Guide to Creating Metadata for Your Dataset in IU DataCORE
Research Data Management - email@example.com
What is Metadata and why is it important?
Metadata refers to the high-level information that researchers provide when depositing data in IU DataCORE. This information includes the Title, Creator, Description, Methods, Keywords, and other descriptive information. Metadata helps people who may be interested in a dataset to find it and understand it well enough to decide whether or not they would like to download it from IU DataCORE.
Metadata is different from documentation, such as readme files, field notes or codebooks. Although they serve similar functions of providing important information about a dataset, metadata is generally more brief and succinct than documentation. Documentation on the other hand should provide more comprehensive information about the data, enough to enable others to reuse it for new projects or to reproduce the research to verify its findings.
What Metadata is asked for by IU DataCORE?
The following information provides more detailed instructions on completing the metadata fields in the “Deposit Your Work” form on IU DataCORE.
The term “Work” (see glossary) refers the main organizational unit on IU DataCORE; each dataset and its accompanying metadata are considered part of a Work.
Provide a descriptive name for the Work. Knowing that the Title will be discoverable on IU DataCORE and through other search engines, answer the question, “What would you like this dataset to be known as?” Think of the dataset as a discrete research product that has value in and of itself. An entry in this metadata field is required.
Consider the following guidelines:
- Mention the general area of research and/or the specific topic in the title (including the name of the research group or project, if the name is descriptive of the research).
- Consider using the terms “data” or “dataset” or referencing specific methods to help distinguish the data from other research products, like publications.
- Avoid the use of acronyms and jargon that will not be immediately recognizable to those within your field.
Creating a Title that incorporates important aspects of the research in accessible language is key to helping others discover the data. Multiple entries are possible for this field. See the note about multiple entries later in this guide.
- Big Ship Data: Pre- and Post-Processed Spatiotemporal Data for 2006-2014 for Great Lakes Air Temperature, Dew Point, Surface Water Temperature, and Wind Speed
- Literature search strategies for "Substance Use Education in Schools of Nursing: A Systematic Review of the Literature"
- S'Urachi Site-Based Archaeological Survey 2015
- Code and Results for "The Emergence of Groups and Inequality Through Co-Adaptation"
- The Observation and Simulation Dataset for The Response of the Coupled Magnetosphere-Ionosphere System to the 15 August 2015 Solar Wind Dynamic Pressure Enhancement
List the name(s) of the person(s) and/or organization(s) responsible for creating the Work. For names, please use the following format: Last name, First name MI. Providing a full list of those responsible for the dataset ensures that all parties receive proper credit for their work. Multiple entries are possible for this field. See the note about multiple entries later in this guide. An entry in this metadata field is required.
Enter the contact information (email address) for the individual who can best respond to questions about the Work. Contact information will be invaluable to other researchers if they need additional information or guidance when re-using the data or reproducing the research. Providing the information may also lead to opportunities for collaboration. An entry in this metadata field is required.

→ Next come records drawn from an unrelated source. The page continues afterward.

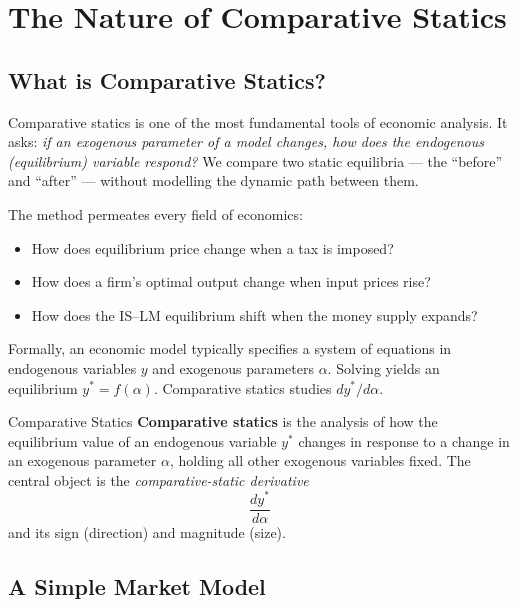 \documentclass[12pt, a4paper]{article}
\theoremstyle{definition}
\newcommand{\ddd}[2]{\dfrac{d#1}{d#2}}
\begin{document}
\newpage
\tableofcontents
\newpage

\section{The Nature of Comparative Statics}

\subsection{What is Comparative Statics?}

Comparative statics is one of the most fundamental tools of economic analysis.
It asks: \textit{if an exogenous parameter of a model changes, how does the
endogenous (equilibrium) variable respond?}  We compare two static equilibria
--- the ``before'' and ``after'' --- without modelling the dynamic path between
them.
\medskip

The method permeates every field of economics:
\begin{itemize}
  \item How does equilibrium price change when a tax is imposed?
  \item How does a firm's optimal output change when input prices rise?
  \item How does the IS--LM equilibrium shift when the money supply expands?
\end{itemize}

Formally, an economic model typically specifies a system of equations in
endogenous variables $y$ and exogenous parameters $\alpha$.  Solving yields
an equilibrium $y^* = f(\alpha)$.  Comparative statics studies $dy^*/d\alpha$.

\begin{defbox}{Comparative Statics}
\textbf{Comparative statics} is the analysis of how the equilibrium value of
an endogenous variable $y^*$ changes in response to a change in an exogenous
parameter $\alpha$, holding all other exogenous variables fixed.  The central
object is the \emph{comparative-static derivative}
\[
  \ddd{y^*}{\alpha}
\]
and its sign (direction) and magnitude (size).
\end{defbox}

\subsection{A Simple Market Model}
\end{document}
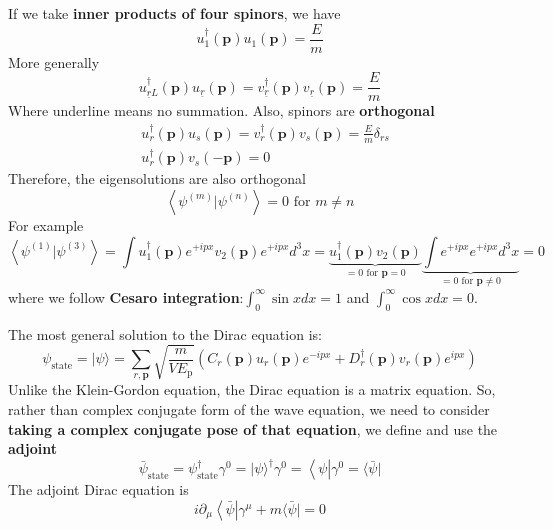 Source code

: If we take \textbf{inner products of four spinors}, we have
$$
u_{1}^{\dagger}(\mathbf{p}) u_{1}(\mathbf{p})=\frac{E}{m}
$$
More generally
\begin{equation}
u_{\underline{r}L}^{\dagger}(\mathbf{p}) u_{\underline{r}}(\mathbf{p})=v_{\underline{r}}^{\dagger}(\mathbf{p}) v_{\underline{r}}(\mathbf{p})=\frac{E}{m}
\end{equation}
Where underline means no summation. Also, spinors are \textbf{orthogonal}
\begin{equation}
\begin{aligned}
&u_{r}^{\dagger}(\mathbf{p}) u_{s}(\mathbf{p})=v_{r}^{\dagger}(\mathbf{p}) v_{s}(\mathbf{p})=\frac{E}{m} \delta_{r s}\\
&u_{r}^{\dagger}(\mathbf{p}) v_{s}(-\mathbf{p})=0
\end{aligned}
\end{equation}
Therefore, the eigensolutions are also orthogonal
\begin{equation}
\left\langle\psi^{(m)} | \psi^{(n)}\right\rangle= 0 \text { for } m \neq n
\end{equation}
For example
$$
\left\langle\psi^{(1)} | \psi^{(3)}\right\rangle=\int u_{1}^{\dagger}(\mathbf{p}) e^{+i p x} v_{2}(\mathbf{p}) e^{+i p x} d^{3} x=\underbrace{u_{1}^{\dagger}(\mathbf{p}) v_{2}(\mathbf{p})}_{=0 \text { for } \mathbf{p}=0} \underbrace{\int e^{+i p x} e^{+i p x} d^{3} x}_{=0 \text { for } \mathbf{p} \neq 0}=0
$$
where we follow \textbf{Cesaro integration}:$\int_{0}^{\infty} \sin x d x=1$ and $\int_{0}^{\infty} \cos x d x=0$.
\begin{qt}
The most general solution to the Dirac equation is:
\begin{equation}
\psi_{\text {state}}=|\psi\rangle=\sum_{r, \mathbf{p}} \sqrt{\frac{m}{V E_{\mathrm{p}}}}\left(C_{r}(\mathbf{p}) u_{r}(\mathbf{p}) e^{-i p x}+D_{r}^{\dagger}(\mathbf{p}) v_{r}(\mathbf{p}) e^{i p x}\right)
\label{general-Dirac-state}
\end{equation}
Unlike the Klein-Gordon equation, the Dirac equation is a matrix equation. So, rather than complex conjugate form of the wave equation, we need to consider \textbf{taking a complex conjugate pose of that equation}, we define  and use the \textbf{adjoint}
\begin{equation}
\bar{\psi}_{\text {state}}=\psi_{\text {state}}^{\dagger} \gamma^{0}=|\psi\rangle^{\dagger} \gamma^{0}=\left\langle\psi\left|\gamma^{0}=\langle\bar{\psi}|\right.\right.
\end{equation}
 The adjoint Dirac equation is
\begin{equation}
i \partial_{\mu}\left\langle\bar{\psi}\left|\gamma^{\mu}+m\langle\bar{\psi}|=0\right.\right.
\label{adjoint-Dirac-eq}
\end{equation}
\end{qt}
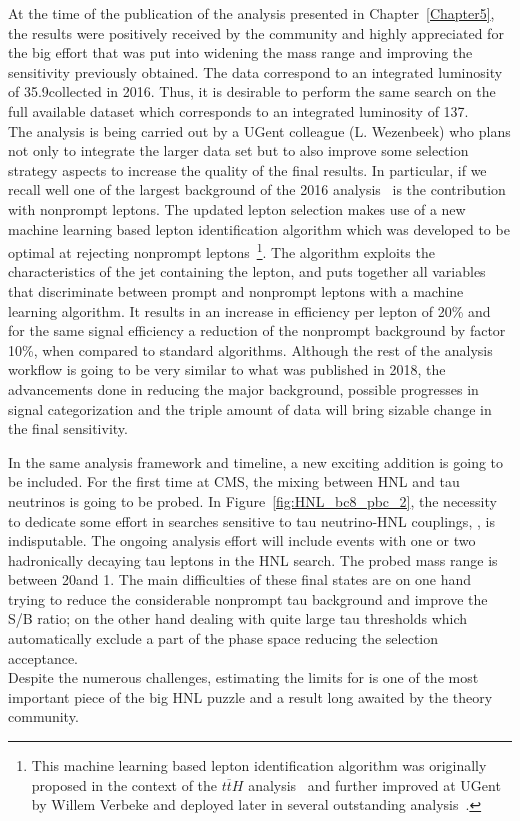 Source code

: At the time of the publication of the analysis presented in
Chapter~\ref{Chapter5}, the results were positively received by the community and highly appreciated
for the big effort that was put into widening the mass range and
improving the sensitivity previously obtained. The
data correspond to an integrated luminosity of 
35.9\fbinv collected in 2016. Thus, it is desirable to perform the same
search on the full available dataset which corresponds to an integrated luminosity of 
137\fbinv. \\
The analysis is being carried out by a UGent colleague (L. Wezenbeek)
who plans not only to integrate the larger data set but to also improve
some selection strategy aspects to increase the quality of the final
results. In particular, if we recall well one of the largest
background of the 2016 analysis~\cite{Sirunyan:2018mtv} is the contribution with nonprompt
leptons. The updated lepton selection makes use of a new machine learning
based lepton identification algorithm which was developed to be
optimal at rejecting nonprompt leptons~\footnote{This machine learning
based lepton identification algorithm was originally proposed in the context of the $t\overline{t}H$ analysis~\cite{Sirunyan_2018_ttH} and further improved at UGent by Willem
Verbeke and deployed later in several outstanding analysis~\cite{CMS:2018sgc_tzq, Sirunyan_2021_higgsmumu}.}. The algorithm exploits the
characteristics of the jet containing the lepton, and puts together all
variables that discriminate between prompt and
nonprompt leptons with a machine learning algorithm. It results in an increase in efficiency
per lepton of 20\% and for the same signal
efficiency a reduction of the
nonprompt background
by factor 10\%, when compared to standard algorithms. Although the rest of the analysis workflow is going to be very
similar to what was published in 2018, the advancements done in reducing the
major background, possible progresses in signal categorization and the
triple amount of data will bring sizable change in the final
sensitivity.

In the same analysis framework and timeline, a new exciting addition
is going to be included. For the first time at CMS, the mixing between
HNL and tau neutrinos is going to be probed.
In Figure~\ref{fig:HNL_bc8_pbc_2}, the necessity to dedicate some effort in searches sensitive to tau neutrino-HNL couplings, \mixpart, is indisputable. The ongoing analysis effort will include events with one or two hadronically decaying tau leptons in the HNL search. The probed mass
range is between 20\GeV and 1\TeV. The main difficulties of these final
states are on one hand trying to reduce the considerable nonprompt tau background and
improve the S/B ratio; on the other hand dealing with quite large tau
\pt thresholds which automatically exclude a part of the phase space
reducing the selection acceptance. \\
Despite the numerous challenges, estimating the limits for \mixpart is
one of the most important piece of the big HNL puzzle and a result long awaited
by the theory community.  

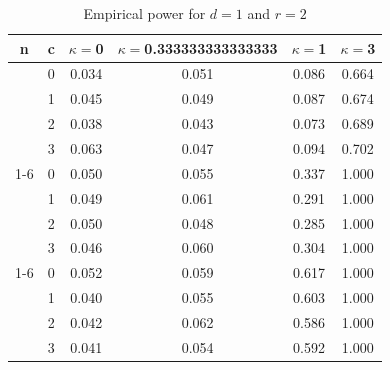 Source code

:\documentclass[oneside,11pt]{article}
\begin{document}
\begin{table}[H]
\centering
\caption{Empirical power for $d = 1$ and $r = 2$}
\centering
\begin{tabular}[t]{cccccc}
\toprule
n & c & $\kappa = $0 & $\kappa = $0.333333333333333 & $\kappa = $1 & $\kappa = $3\\
\midrule
 & 0 & 0.034 & 0.051 & 0.086 & 0.664\\

 & 1 & 0.045 & 0.049 & 0.087 & 0.674\\

 & 2 & 0.038 & 0.043 & 0.073 & 0.689\\

\multirow{-4}{*}{\centering\arraybackslash 10} & 3 & 0.063 & 0.047 & 0.094 & 0.702\\
\cmidrule{1-6}
 & 0 & 0.050 & 0.055 & 0.337 & 1.000\\

 & 1 & 0.049 & 0.061 & 0.291 & 1.000\\

 & 2 & 0.050 & 0.048 & 0.285 & 1.000\\

\multirow{-4}{*}{\centering\arraybackslash 50} & 3 & 0.046 & 0.060 & 0.304 & 1.000\\
\cmidrule{1-6}
 & 0 & 0.052 & 0.059 & 0.617 & 1.000\\

 & 1 & 0.040 & 0.055 & 0.603 & 1.000\\

 & 2 & 0.042 & 0.062 & 0.586 & 1.000\\

\multirow{-4}{*}{\centering\arraybackslash 100} & 3 & 0.041 & 0.054 & 0.592 & 1.000\\
\bottomrule
\end{tabular}
\end{table}
\end{document}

Explain the methods that were used to collect and process the data included in this Work. This could include:
- specific data-collection methods (e.g. content analysis, experiment, observation, simulation, survey, etc.) and details on how they were employed.
- tools used to collect, process, and/or analyze the data (i.e. names and versions of software, instruments, statistical tests, etc.)
Detailed information on methods will help users understand how the data relates to their own research and to trust their quality. This information may take a few sentences or a paragraph to explain adequately. Anything more than a paragraph is probably too long for the metadata however, and a full accounting of the methods used to collect, process and analyze the data can be saved for the documentation. An entry in this metadata field is required.
Though related to the “Methods” field, the information in the “Description” field should focus on what the data are, rather than how the data came to be.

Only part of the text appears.